Porém, nenhum outro possui aptidão comparável para evocar o elemento líquido. Ainda assim, apesar de logo no início do século XIX Schubert ter produzido copiosa quantidade de canções para voz e piano de inspiração aquática, foi preciso esperar algumas décadas até a água se infiltrar na música para piano solo.

Várias destas obras fazem parte do programa “Espelhos d’Água”, que Hélène Grimaud apresenta na Fundação Gulbenkian, sábado 1 de Abril, 19.00, 20-40€. Quem não possa estar presente ou não consiga arranjar bilhete, pode ouvir programa análogo no CD Water (2016, Deutsche Grammophon).

Oito peças para piano que metem água

Liszt: Les Jeaux d’Eaux de la Villa d’Este (1877)

A peça faz parte do III Ano (Itália) da colecção Anos de Peregrinação (Années de Pèlerinage), publicada em 1883. Franz Liszt (1811-1886) foi o artista mais cosmopolita do seu tempo: fez tournées por toda a Europa (esteve em Lisboa em Janeiro-Fevereiro de 1845) e viveu vários anos em Paris, na Suíça e em Itália, antes de se estabelecer em Weimar e, a partir de 1876, em Budapeste.
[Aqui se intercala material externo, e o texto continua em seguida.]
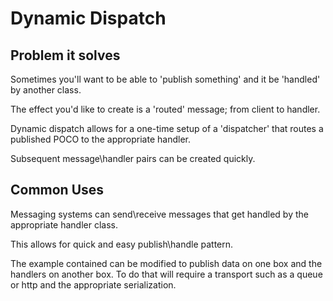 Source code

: # Dynamic Dispatch

## Problem it solves
Sometimes you'll want to be able to 'publish something' and it be 'handled' by another class.

The effect you'd like to create is a 'routed' message; from client to handler.

Dynamic dispatch allows for a one-time setup of a 'dispatcher' that routes a published POCO to the appropriate handler.

Subsequent message\handler pairs can be created quickly.

## Common Uses

Messaging systems can send\receive messages that get handled by the appropriate handler class. 

This allows for quick and easy publish\handle pattern.

The example contained can be modified to publish data on one box and the handlers on another box. To do that will require a transport such as a queue or http and the appropriate serialization.
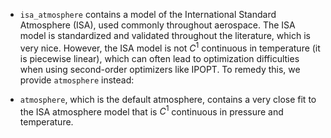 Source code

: * `isa_atmosphere` contains a model of the International Standard Atmosphere (ISA), used commonly throughout aerospace. The ISA model is standardized and validated throughout the literature, which is very nice. However, the ISA model is not $C^1$ continuous in temperature (it is piecewise linear), which can often lead to optimization difficulties when using second-order optimizers like IPOPT. To remedy this, we provide `atmosphere` instead:

* `atmosphere`, which is the default atmosphere, contains a very close fit to the ISA atmosphere model that is $C^1$ continuous in pressure and temperature. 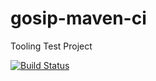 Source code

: # gosip-maven-ci
Tooling Test Project

[![Build Status](https://travis-ci.org/gosip/gosip-maven-ci.svg?branch=master)](https://travis-ci.org/gosip/gosip-maven-ci)
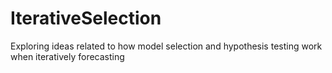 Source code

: # IterativeSelection
Exploring ideas related to how model selection and hypothesis testing work when iteratively forecasting
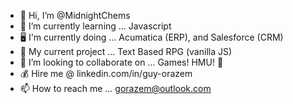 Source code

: - 👋 Hi, I’m @MidnightChems
- 🌱 I’m currently learning ... Javascript
-  :desktop_computer: I'm currently doing ... Acumatica (ERP), and Salesforce (CRM)
-  :mechanical_arm: My current project ... Text Based RPG (vanilla JS)
- 💞️ I’m looking to collaborate on ... Games! HMU! :love_letter:
- :moneybag: Hire me @ linkedin.com/in/guy-orazem
- 📫 How to reach me ... gorazem@outlook.com

<!---
MidnightChems/MidnightChems is a ✨ special ✨ repository because its `README.md` (this file) appears on your GitHub profile.
You can click the Preview link to take a look at your changes.
--->
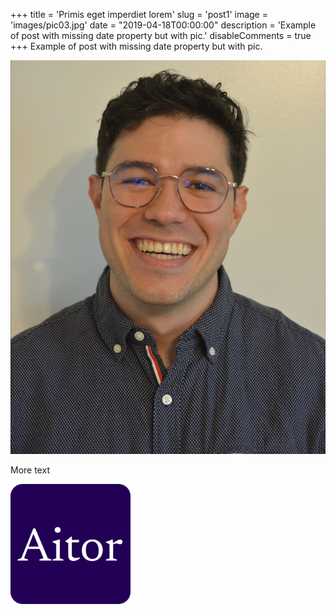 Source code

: +++
title = 'Primis eget imperdiet lorem'
slug = 'post1'
image = 'images/pic03.jpg'
date = "2019-04-18T00:00:00"
description = 'Example of post with missing date property but with pic.'
disableComments = true
+++
Example of post with missing date property but with pic.

![img](/images/profile.jpeg)

More text

![img](/images/favicon.png)
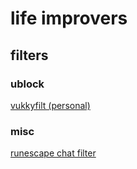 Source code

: # life improvers

## filters
### ublock
[vukkyfilt (personal)](https://subscribe.adblockplus.org/?location=https://raw.githubusercontent.com/Vukky123/life-improvers/main/vukkyfilt.txt)
### misc
[runescape chat filter](https://github.com/Vukky123/runescape-chat-filter)
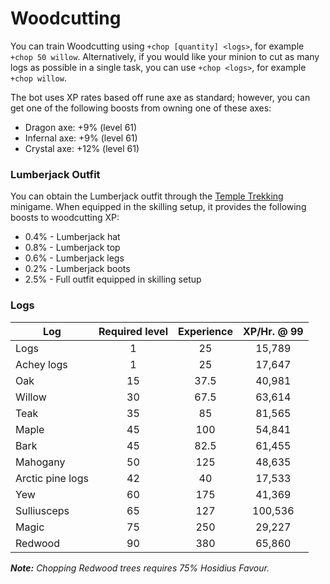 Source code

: # Woodcutting

You can train Woodcutting using  `+chop [quantity] <logs>`, for example  `+chop 50 willow`. Alternatively, if you would like your minion to cut as many logs as possible in a single task, you can use  `+chop <logs>`, for example `+chop willow`.

The bot uses XP rates based off rune axe as standard; however, you can get one of the following boosts from owning one of these axes:

* Dragon axe: +9% (level 61)
* Infernal axe: +9% (level 61)
* Crystal axe: +12% (level 61)

### Lumberjack Outfit

You can obtain the Lumberjack outfit through the [Temple Trekking](https://wiki.oldschool.gg/minigames/temple-trekking) minigame. When equipped in the skilling setup, it provides the following boosts to woodcutting XP:

* 0.4% - Lumberjack hat
* 0.8% - Lumberjack top
* 0.6% - Lumberjack legs
* 0.2% - Lumberjack boots
* 2.5% - Full outfit equipped in skilling setup

### Logs

| **Log**          | **Required level** | Experience | XP/Hr. @ 99 |
| ---------------- | :----------------: | :--------: | :---------: |
| Logs             |          1         |     25     |    15,789   |
| Achey logs       |          1         |     25     |    17,647   |
| Oak              |         15         |    37.5    |    40,981   |
| Willow           |         30         |    67.5    |    63,614   |
| Teak             |         35         |     85     |    81,565   |
| Maple            |         45         |     100    |    54,841   |
| Bark             |         45         |    82.5    |    61,455   |
| Mahogany         |         50         |     125    |    48,635   |
| Arctic pine logs |         42         |     40     |    17,533   |
| Yew              |         60         |     175    |    41,369   |
| Sulliusceps      |         65         |     127    |   100,536   |
| Magic            |         75         |     250    |    29,227   |
| Redwood          |         90         |     380    |    65,860   |

_**Note:** Chopping Redwood trees requires 75% Hosidius Favour._
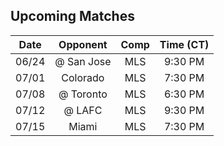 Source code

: ## Upcoming Matches
Date|Opponent|Comp|Time (CT)
:-:|:-:|:-:|:-:
06/24|@ San Jose|MLS|9:30 PM 
07/01|Colorado|MLS|7:30 PM 
07/08|@ Toronto|MLS|6:30 PM 
07/12|@ LAFC|MLS|9:30 PM 
07/15|Miami|MLS|7:30 PM 

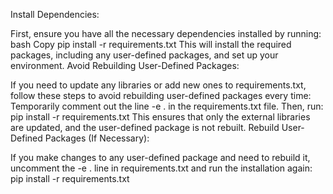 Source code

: Install Dependencies:

First, ensure you have all the necessary dependencies installed by running:
bash
Copy
pip install -r requirements.txt
This will install the required packages, including any user-defined packages, and set up your environment.
Avoid Rebuilding User-Defined Packages:

If you need to update any libraries or add new ones to requirements.txt, follow these steps to avoid rebuilding user-defined packages every time:
Temporarily comment out the line -e . in the requirements.txt file.
Then, run:
pip install -r requirements.txt
This ensures that only the external libraries are updated, and the user-defined package is not rebuilt.
Rebuild User-Defined Packages (If Necessary):

If you make changes to any user-defined package and need to rebuild it, uncomment the -e . line in requirements.txt and run the installation again:
pip install -r requirements.txt
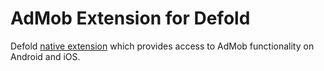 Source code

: # AdMob Extension for Defold

Defold [native extension](https://www.defold.com/manuals/extensions/) which provides access to AdMob functionality on Android and iOS.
Seria nesta última cidade que comporia o III caderno dos Anos de Peregrinação, inspirado nas memórias da sua estadia em Itália.

A Villa d’Este, em Tivoli, perto de Roma, é afamada pelo seu jardim renascentista, com numerosas fontes, cascatas e grutas e é este mundo de jorros, salpicos, ondulações e cintilações que a peça de Liszt reproduz, num registo que prefigura o impressionismo de Debussy e Ravel.

[Por Claudio Arrau]

Grieg: O regato (1895)

O Regato (Bekken) faz parte do VII Caderno (op. 62) de Peças Líricas do norueguês Edvard Grieg (1843-1907). Grieg era um mestre da miniatura pianística, como atestam as 66 peças breves dos 10 cadernos de Peças Líricas compostas entre 1866 e 1901. O Regato é um fio de água brincalhão que saltita entre as rochas, fresco, cristalino e despretensioso.

[Por Hakon Austbo]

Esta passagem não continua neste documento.